We have designed an Arduino based GPS Tracker using the NEO-6M GPS Module.
A GPS (global positioning system) tracker utilises satellite signals to accurately determine the location of an object or person in real time. Originally developed by the United States Department of Defense for military applications, GPS technology has become widely accessible for civilian use.
GPS trackers consist of hardware and software components that work together to receive signals from GPS satellites, calculate precise coordinates, and transmit this information to a central server or user device.
They are commonly used in various industries such as transportation, logistics, fleet management, personal safety, and asset tracking. GPS trackers can be installed in vehicles, smartphones, wearable devices, or attached to assets to monitor their movement, location, and other relevant data.
In recent years, the widespread availability of GPS tracking technology has led to its adoption in consumer-oriented applications as well.
Here, this Arduino based GPS tracker is designed to be installed in robots and vehicles and programmed according to the needs of people. The author’s prototype is shown in Fig. 1. The components required to build this tracker are listed in Bill of Materials table. Main components used in this tracker are shown in Fig. 2.
Arduino Board
The Arduino Uno is one of the most popular microcontroller boards in the Arduino line-up. It is based on the ATmega328P microcontroller and provides a simple and accessible platform for electronics enthusiasts, hobbyists, and professionals to create interactive projects.

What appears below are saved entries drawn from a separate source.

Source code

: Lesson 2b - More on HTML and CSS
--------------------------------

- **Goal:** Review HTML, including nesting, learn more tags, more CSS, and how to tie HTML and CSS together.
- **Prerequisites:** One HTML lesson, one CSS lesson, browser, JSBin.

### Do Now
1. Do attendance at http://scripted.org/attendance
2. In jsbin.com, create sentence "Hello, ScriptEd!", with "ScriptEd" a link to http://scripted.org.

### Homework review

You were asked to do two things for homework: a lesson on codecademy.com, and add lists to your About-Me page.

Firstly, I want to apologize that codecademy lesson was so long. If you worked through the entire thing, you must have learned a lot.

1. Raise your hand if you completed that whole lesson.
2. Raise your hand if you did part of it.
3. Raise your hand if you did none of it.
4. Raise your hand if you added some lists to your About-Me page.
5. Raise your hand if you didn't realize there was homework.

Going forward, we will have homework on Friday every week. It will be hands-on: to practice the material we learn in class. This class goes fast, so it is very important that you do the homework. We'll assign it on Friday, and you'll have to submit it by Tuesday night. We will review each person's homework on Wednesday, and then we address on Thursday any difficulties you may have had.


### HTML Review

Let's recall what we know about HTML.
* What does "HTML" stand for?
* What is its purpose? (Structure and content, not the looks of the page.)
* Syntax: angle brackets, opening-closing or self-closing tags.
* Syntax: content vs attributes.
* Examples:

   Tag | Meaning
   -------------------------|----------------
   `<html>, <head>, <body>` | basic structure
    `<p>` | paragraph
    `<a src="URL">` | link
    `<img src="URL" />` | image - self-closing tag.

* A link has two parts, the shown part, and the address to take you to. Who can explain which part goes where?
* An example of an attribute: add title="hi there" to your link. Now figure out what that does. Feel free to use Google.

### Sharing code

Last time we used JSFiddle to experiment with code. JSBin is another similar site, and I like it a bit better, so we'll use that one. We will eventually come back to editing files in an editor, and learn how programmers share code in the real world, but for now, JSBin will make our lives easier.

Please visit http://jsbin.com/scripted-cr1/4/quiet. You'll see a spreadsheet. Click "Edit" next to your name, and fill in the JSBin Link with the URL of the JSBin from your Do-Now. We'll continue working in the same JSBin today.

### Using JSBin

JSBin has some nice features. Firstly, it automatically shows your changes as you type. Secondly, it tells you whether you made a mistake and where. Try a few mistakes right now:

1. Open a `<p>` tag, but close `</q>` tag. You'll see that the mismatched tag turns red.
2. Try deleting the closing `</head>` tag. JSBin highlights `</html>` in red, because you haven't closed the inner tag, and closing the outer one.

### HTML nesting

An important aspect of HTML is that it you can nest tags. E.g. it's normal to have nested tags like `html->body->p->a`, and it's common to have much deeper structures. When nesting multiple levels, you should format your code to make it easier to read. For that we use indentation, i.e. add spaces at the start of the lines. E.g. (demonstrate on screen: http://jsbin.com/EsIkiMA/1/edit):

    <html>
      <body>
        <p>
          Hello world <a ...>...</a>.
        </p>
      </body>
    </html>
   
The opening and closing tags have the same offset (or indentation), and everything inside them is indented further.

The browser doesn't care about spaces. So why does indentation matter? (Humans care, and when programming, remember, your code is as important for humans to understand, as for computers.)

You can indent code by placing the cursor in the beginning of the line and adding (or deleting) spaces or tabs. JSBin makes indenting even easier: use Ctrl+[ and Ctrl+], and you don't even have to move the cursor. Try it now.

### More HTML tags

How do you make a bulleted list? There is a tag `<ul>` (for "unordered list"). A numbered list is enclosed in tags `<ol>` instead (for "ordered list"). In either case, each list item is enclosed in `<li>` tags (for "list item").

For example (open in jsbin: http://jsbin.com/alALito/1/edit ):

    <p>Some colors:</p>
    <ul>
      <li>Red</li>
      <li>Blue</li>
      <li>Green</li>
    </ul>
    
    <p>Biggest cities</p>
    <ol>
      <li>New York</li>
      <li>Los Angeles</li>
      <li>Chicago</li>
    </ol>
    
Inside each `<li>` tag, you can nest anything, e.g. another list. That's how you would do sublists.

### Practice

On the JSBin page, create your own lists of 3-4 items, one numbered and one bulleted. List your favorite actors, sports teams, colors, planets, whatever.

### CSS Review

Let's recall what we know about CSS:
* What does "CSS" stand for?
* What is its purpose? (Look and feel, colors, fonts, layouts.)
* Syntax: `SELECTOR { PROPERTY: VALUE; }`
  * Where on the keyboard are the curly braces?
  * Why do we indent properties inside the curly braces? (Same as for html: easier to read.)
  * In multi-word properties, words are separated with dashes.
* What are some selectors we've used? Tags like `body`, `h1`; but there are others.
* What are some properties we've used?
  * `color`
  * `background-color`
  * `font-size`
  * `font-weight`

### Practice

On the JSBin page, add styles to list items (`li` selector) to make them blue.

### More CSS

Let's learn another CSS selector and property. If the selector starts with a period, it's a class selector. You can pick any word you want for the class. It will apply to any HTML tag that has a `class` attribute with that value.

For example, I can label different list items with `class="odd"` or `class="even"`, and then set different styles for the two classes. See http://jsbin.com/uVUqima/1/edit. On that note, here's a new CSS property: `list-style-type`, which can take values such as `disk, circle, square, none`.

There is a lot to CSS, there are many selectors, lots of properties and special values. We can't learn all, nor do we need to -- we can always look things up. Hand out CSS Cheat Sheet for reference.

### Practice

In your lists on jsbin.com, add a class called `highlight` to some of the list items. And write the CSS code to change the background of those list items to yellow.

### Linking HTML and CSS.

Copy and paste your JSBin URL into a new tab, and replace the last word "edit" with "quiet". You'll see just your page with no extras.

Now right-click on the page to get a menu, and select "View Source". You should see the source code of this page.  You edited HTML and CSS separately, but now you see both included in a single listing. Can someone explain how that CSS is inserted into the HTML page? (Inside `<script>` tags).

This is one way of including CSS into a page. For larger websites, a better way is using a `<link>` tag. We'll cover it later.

The heart of the Arduino Uno is the ATmega328P microcontroller, which is responsible for executing the program and controlling the project. It has 14 digital input/output pins. It runs at 16MHz clock speed and has a USB connection, allowing the code to be uploaded from the computer to the board and communicated with.
| Bill of Materials | |
| Components | Quantity |
| Arduino Uno (MOD1) | 1 |
| GPS module NEO 6M or similar GPS (MOD2) | 1 |
| Jumper wires | 10 |
| USB C adaptor | 1 |
The NEO-6M GPS Module
It is a compact, low-cost GPS receiver module widely used in various electronic applications that require accurate positioning and timing information. An introduction to the NEO-6M GPS module along with its specifications can be seen in Fig. 3.
Arduino and NEO-6M GPS Module Connection
Fig. 4 shows the circuit diagram of the Arduino based GPS tracker. It is built around the Arduino Uno (MOD1) and NEO-6M GPS module (MOD2). Pins D2 and D3 of the Arduino Uno board are connected to pins 2 (RX) and 3 (TX) of the NEO-6M GPS module, respectively.
As the GPS module works on the serial peripherals, it can be attached to any software or hardware pin on Arduino. Here, in this design, the software serial pin is used.
The GPS module is powered with the Arduino 5V pin and GND pin, and Arduino is powered from USB on Arduino.
Code for Arduino based GPS Tracker
The code is created in Arduino IDE. The GPS gives serial data so, here the SoftwareSerial library has been used. Set the RX and TX pins for the SoftwareSerial interface. The baud rate is set as 9600, and next, the data is dumped to the serial port to be seen on the serial monitor screen.
The uploaded source code can be seen on the serial monitor. Fig. 5 shows the raw data code snippet.
The data stream can be observed by opening he serial port. One of the lines might look like: $GPGGA,123519,4807.038,N,01131.000,E,1,08,0.9,545.4,M,46.9,M,,*47 In this example, $GPGGA is the prefix indicating the type of data (in this case, global positioning system fixes the data).
The subsequent fields contain information such as time (123519), latitude (4807.038 N), longitude (01131.000 E), number of satellites in view (08), altitude (545.4 metres), etc.
To decode NMEA sentences in Arduino, libraries like TinyGPS can be used. We just saw a basic example of how TinyGPS might be used to decode a NMEA sentence. Fig. 6 shows the final code’s snippet.
In this code, the TinyGPS library is used to decode NMEA sentences received from the GPS module via SoftwareSerial. Inside the loop() function, characters are continuously read from the GPS module’s serial interface and passed to the gps.encode() function.
When a complete NMEA sentence is received and successfully decoded, the latitude and longitude are extracted using gps.f_get_position() and printed to the serial monitor.
Testing Arduino Location Tracker
After uploading the source code into the Arduino board and interconnecting the Arduino Uno and NEO-6M module, the circuit is ready to use. Now power the module and open the serial monitor. The location can be mapped in latitude and longitude.
Copy the latitude and longitude to Google Maps to view the location on maps. Fig. 7 shows the serial monitor showing GPS data.
Rajesh Rathakrishnan is an embedded specialist with a passion for technology in IoT. He holds a degree in Bachelor of Engineering and has written extensively on topics ranging from embedded wireless IoT to cloud technologies.